Un village accroché haut sur les flancs d'une montagne, dernier bastion avant une nature sauvage et hostile. Les maisons de bois étaient toutes regroupées, serrées les unes contre les autres comme si elles aussi avaient froid. Toutes sauf une. Un chalet à l'écart, encore plus haut que les autres, dans lequel vivait un jeune homme blond aux yeux aussi bleu que le ciel d'été. Mais là, c'était l'hiver et la neige tombait drue depuis une heure sans manifester l'envie de s'arrêter.Sanji regardait par la fenêtre dans un air las, ça allait être la galère pour descendre au village demain. Il soupira et éteignit sa cigarette avant de jeter le mégot dans le feu de la cheminée.

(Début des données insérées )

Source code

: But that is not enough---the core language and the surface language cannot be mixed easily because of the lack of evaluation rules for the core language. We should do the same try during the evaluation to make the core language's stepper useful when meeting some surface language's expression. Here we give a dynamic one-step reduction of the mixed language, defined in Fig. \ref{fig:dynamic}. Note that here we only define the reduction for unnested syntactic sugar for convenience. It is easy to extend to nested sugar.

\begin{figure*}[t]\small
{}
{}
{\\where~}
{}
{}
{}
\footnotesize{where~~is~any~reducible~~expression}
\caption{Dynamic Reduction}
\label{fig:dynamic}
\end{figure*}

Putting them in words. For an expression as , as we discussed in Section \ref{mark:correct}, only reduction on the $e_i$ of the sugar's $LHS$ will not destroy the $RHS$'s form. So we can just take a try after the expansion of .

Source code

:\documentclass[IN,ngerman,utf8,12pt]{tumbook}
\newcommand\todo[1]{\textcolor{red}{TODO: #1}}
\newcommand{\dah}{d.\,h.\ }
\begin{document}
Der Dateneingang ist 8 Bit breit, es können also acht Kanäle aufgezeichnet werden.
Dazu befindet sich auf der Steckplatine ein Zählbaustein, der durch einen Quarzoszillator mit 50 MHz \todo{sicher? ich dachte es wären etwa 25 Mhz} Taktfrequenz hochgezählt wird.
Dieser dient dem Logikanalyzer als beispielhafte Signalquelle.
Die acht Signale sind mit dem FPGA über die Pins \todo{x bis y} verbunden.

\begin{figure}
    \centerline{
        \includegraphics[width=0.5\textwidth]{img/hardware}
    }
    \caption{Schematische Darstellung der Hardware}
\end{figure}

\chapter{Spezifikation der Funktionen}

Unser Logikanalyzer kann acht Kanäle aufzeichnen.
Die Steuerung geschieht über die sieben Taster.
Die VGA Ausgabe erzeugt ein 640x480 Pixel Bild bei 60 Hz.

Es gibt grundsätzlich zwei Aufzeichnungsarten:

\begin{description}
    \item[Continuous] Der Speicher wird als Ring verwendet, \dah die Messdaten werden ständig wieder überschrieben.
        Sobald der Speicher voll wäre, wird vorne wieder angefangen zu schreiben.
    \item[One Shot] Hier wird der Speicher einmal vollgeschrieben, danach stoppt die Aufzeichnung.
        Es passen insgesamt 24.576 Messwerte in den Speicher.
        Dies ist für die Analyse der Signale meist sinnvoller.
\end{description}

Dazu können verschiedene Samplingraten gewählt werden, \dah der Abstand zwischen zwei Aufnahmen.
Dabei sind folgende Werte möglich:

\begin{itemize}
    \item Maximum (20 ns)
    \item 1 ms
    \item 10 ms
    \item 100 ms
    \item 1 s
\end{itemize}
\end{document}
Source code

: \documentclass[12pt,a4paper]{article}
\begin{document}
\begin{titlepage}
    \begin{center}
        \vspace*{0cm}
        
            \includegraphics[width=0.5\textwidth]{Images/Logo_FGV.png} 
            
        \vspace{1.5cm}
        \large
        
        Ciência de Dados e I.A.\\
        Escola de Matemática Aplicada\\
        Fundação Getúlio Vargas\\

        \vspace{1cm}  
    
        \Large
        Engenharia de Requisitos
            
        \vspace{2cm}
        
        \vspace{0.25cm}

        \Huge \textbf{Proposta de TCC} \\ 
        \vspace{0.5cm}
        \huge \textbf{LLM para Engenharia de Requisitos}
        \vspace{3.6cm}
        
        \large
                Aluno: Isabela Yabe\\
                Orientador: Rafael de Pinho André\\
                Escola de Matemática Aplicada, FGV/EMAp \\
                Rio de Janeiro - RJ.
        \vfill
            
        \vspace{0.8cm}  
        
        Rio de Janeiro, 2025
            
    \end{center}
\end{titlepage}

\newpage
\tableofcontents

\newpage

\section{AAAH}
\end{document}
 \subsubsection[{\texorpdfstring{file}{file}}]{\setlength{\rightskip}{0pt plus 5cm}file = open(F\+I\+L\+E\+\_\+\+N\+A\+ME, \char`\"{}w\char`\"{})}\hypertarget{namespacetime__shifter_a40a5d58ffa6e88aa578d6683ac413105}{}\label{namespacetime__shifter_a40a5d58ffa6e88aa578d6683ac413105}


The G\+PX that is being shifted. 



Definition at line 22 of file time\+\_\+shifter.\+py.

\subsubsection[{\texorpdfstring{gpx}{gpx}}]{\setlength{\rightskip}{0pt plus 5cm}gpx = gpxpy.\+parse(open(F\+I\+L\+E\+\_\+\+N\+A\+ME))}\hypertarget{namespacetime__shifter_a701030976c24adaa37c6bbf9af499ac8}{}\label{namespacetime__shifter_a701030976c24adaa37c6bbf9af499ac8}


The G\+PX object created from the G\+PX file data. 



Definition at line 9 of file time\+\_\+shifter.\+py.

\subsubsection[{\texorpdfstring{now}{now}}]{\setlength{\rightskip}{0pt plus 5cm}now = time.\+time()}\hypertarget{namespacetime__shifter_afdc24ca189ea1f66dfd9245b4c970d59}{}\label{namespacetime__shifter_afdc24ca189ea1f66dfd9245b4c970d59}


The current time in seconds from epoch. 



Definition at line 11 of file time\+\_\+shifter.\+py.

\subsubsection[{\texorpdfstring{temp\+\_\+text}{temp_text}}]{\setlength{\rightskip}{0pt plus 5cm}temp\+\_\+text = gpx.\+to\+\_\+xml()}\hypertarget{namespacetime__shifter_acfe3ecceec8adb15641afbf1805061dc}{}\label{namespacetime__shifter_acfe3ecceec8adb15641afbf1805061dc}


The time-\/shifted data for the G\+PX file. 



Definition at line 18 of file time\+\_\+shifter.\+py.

« Chier... si j'arrive en retard demain, Zeff va encore m'expédier en cuisine à grands coups de pieds au cul. Jack Frost, enfoiré d'esprit, tu ne peux pas aller faire tomber ta neige ailleurs ?! »
Le blond fini de préparer son repas, mangea avec un livre à la main et alla se doucher. En sortant de la salle de bain, il jeta un nouveau coup d'œil dehors et jura en voyant qu'il devait bien avoir une bonne cinquantaine de centimètres de neige au sol et qu'elle tombait encore. Le feu baissait et quand il prit une buche pour le nourrir, il remarqua, effaré, que c'était la dernière. Il allait devoir ressortir pour aller en chercher avant qu'il y ait trop de neige.

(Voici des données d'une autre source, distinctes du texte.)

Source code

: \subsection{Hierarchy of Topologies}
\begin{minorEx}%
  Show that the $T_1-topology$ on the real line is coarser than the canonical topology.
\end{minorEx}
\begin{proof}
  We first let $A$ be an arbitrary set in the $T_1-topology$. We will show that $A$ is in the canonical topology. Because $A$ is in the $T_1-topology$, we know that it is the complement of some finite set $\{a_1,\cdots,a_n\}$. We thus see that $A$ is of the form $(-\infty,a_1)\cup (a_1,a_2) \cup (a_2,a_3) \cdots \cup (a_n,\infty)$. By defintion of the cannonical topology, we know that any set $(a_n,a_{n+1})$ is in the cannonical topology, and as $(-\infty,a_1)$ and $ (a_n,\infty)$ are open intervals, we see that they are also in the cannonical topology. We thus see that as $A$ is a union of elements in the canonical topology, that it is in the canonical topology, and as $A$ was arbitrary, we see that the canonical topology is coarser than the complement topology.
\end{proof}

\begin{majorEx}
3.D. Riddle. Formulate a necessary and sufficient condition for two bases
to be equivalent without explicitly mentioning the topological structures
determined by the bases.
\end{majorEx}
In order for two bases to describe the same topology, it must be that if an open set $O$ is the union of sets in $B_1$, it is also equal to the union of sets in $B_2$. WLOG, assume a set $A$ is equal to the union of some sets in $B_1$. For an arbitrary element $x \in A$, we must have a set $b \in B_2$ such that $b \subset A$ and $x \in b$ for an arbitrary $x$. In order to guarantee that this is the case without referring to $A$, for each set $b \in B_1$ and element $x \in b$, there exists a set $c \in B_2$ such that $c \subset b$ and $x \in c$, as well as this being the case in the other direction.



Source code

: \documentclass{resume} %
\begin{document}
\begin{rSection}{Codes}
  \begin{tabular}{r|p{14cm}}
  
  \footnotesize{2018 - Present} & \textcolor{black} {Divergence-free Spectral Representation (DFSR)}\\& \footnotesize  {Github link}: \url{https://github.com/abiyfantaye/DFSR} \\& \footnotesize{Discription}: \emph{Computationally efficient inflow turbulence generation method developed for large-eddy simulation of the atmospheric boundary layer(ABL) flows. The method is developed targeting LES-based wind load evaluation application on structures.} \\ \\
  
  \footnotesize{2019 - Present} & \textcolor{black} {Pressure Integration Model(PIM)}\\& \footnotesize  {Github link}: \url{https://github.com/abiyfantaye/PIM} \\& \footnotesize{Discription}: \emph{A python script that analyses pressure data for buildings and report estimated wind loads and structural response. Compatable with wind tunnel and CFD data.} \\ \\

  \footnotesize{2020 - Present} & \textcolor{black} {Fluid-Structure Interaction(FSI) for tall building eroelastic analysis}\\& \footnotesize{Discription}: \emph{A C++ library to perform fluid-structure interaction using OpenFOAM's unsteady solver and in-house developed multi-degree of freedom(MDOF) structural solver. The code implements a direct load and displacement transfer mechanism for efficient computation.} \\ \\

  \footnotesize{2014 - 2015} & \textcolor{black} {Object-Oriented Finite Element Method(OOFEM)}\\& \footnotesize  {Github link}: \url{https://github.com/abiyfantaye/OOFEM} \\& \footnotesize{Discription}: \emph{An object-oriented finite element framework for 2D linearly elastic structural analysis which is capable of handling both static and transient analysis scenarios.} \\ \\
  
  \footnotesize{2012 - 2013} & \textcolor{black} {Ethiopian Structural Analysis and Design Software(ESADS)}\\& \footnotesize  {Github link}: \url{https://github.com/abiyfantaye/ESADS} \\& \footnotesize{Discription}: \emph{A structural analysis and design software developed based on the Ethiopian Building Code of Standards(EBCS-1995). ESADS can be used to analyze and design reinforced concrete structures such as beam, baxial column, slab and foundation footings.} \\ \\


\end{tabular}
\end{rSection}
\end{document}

Soupirant et pestant à qui mieux-mieux, il se rhabilla et sortit dans le crépuscule hivernal, froid et silencieux. La neige lui arrivait presque à hauteur des genoux et il peinait pour traverser la bande clairsemée qui séparait son chalet de la forêt dense et épaisse qui couvrait les flancs de la montagne au-dessus d'eux. Les flocons poussés par le vent l'obligeaient à plisser les yeux et c'est ainsi qu'il buta sur un obstacle dissimulé sous le manteau blanc.

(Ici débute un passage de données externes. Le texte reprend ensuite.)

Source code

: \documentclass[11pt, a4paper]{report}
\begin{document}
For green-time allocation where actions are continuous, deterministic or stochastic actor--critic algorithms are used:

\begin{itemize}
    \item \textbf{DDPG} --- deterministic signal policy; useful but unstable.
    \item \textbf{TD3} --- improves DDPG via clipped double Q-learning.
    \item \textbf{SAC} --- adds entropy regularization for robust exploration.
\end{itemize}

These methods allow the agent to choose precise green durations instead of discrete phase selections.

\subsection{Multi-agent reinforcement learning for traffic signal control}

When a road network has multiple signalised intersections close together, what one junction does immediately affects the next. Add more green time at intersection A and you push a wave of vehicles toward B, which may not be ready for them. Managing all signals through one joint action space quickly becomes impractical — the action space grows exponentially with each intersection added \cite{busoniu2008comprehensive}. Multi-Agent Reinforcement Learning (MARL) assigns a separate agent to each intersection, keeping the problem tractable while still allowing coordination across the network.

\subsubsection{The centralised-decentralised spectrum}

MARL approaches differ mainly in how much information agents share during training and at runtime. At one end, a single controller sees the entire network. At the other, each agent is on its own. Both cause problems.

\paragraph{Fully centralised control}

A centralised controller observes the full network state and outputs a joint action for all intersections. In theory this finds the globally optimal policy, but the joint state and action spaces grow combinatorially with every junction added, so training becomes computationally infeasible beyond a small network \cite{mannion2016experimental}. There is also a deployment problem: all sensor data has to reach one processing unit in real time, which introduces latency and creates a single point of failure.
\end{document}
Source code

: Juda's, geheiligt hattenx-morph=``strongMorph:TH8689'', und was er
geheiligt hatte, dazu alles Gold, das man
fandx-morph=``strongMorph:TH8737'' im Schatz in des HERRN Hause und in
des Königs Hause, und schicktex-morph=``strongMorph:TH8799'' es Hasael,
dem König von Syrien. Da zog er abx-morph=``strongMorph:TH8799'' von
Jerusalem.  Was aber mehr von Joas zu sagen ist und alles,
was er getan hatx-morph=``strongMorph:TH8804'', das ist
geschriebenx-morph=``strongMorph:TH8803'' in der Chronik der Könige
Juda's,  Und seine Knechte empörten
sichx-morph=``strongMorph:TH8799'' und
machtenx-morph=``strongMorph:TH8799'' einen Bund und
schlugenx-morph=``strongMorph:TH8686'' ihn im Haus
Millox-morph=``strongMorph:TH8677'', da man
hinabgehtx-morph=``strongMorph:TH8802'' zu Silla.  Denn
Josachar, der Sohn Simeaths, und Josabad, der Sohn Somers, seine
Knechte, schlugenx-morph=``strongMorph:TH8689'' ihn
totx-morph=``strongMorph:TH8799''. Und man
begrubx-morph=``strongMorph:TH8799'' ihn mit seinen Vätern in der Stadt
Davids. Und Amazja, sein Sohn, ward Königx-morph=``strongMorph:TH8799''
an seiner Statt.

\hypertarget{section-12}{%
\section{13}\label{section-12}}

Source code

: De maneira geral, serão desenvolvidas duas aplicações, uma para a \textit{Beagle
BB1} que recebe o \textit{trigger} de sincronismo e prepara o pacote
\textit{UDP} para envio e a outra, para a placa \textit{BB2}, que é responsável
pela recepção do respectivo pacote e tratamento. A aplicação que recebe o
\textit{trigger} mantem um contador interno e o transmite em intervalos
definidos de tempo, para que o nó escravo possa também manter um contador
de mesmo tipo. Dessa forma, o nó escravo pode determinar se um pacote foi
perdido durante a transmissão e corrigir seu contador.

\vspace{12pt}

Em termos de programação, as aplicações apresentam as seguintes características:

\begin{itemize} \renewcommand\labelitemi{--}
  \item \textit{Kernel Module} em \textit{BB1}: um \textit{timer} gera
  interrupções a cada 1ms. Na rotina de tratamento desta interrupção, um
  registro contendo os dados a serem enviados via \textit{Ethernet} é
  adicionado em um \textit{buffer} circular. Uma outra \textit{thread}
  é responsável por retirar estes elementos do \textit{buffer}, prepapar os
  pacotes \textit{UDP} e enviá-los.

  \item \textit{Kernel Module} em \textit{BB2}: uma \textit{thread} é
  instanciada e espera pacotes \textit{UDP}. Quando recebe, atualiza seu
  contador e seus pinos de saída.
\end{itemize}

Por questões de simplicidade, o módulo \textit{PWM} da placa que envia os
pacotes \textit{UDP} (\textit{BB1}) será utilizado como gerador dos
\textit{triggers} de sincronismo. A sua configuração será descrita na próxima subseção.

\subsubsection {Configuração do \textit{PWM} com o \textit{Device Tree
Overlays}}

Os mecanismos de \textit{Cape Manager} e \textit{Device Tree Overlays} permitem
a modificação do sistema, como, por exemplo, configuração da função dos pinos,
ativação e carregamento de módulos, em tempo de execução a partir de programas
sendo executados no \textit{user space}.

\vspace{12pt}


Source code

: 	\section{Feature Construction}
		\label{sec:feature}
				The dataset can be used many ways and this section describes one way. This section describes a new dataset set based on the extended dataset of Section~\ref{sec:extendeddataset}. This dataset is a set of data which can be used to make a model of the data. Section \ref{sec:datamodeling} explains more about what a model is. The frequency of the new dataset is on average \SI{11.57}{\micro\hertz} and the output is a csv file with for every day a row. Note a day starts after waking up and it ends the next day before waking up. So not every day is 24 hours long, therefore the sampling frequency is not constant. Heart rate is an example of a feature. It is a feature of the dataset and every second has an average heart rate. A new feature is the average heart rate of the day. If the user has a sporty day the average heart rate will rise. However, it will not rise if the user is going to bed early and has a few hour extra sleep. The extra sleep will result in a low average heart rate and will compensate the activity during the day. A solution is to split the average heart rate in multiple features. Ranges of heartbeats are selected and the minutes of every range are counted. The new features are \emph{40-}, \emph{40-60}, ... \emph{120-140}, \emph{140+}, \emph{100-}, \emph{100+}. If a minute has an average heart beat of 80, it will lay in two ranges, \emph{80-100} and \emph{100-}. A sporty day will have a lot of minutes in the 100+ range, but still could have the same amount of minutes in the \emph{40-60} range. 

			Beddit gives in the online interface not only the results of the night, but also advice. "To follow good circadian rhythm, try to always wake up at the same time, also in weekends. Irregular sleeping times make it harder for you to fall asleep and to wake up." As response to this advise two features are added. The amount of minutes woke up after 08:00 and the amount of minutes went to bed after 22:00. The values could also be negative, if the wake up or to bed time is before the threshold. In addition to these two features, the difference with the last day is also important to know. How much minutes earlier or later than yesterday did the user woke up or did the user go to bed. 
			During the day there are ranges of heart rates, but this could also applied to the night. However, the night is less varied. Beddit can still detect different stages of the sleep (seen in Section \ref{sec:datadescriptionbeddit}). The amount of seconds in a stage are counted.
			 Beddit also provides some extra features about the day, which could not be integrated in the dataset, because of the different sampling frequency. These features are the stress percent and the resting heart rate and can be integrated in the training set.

Il s'étala la tête la première dans la poudreuse où il se débattit un instant avant d'arriver à se relever et d'insulter copieusement l'esprit de l'hiver. Intrigué de savoir ce qui l'avait fait tomber, il écarta la neige fraiche du bout des doigts et eu un moment d'arrêt devant ce qu'il découvrit.
« Bordel de merde ! Qu'est-ce qu'il fout là, lui ? »
Il le dégagea sommairement de sa gangue de neige et chercha à voir s'il était encore en vie. Deux doigts sur son cou, il attendit, les yeux fermés pour se concentrer. Rien...
Si ! Là ! Léger mais oui, c'était sans aucun doute un battement de cœur. Le regard allant du chalet à l'homme et de l'homme à la réserve de bois, Sanji se demanda un instant quoi faire. Et merde ! Il n'était qu'a quelques pas du tas de buches, autant ne faire qu'un voyage. Laissant l'inconnu là où il était, il franchit la courte distance le plus rapidement possible et rempli une hotte des précieuses buches. Les lanières lui lacérèrent les épaules mais tant pis, il n'avait aucune envie de ressortir en chercher.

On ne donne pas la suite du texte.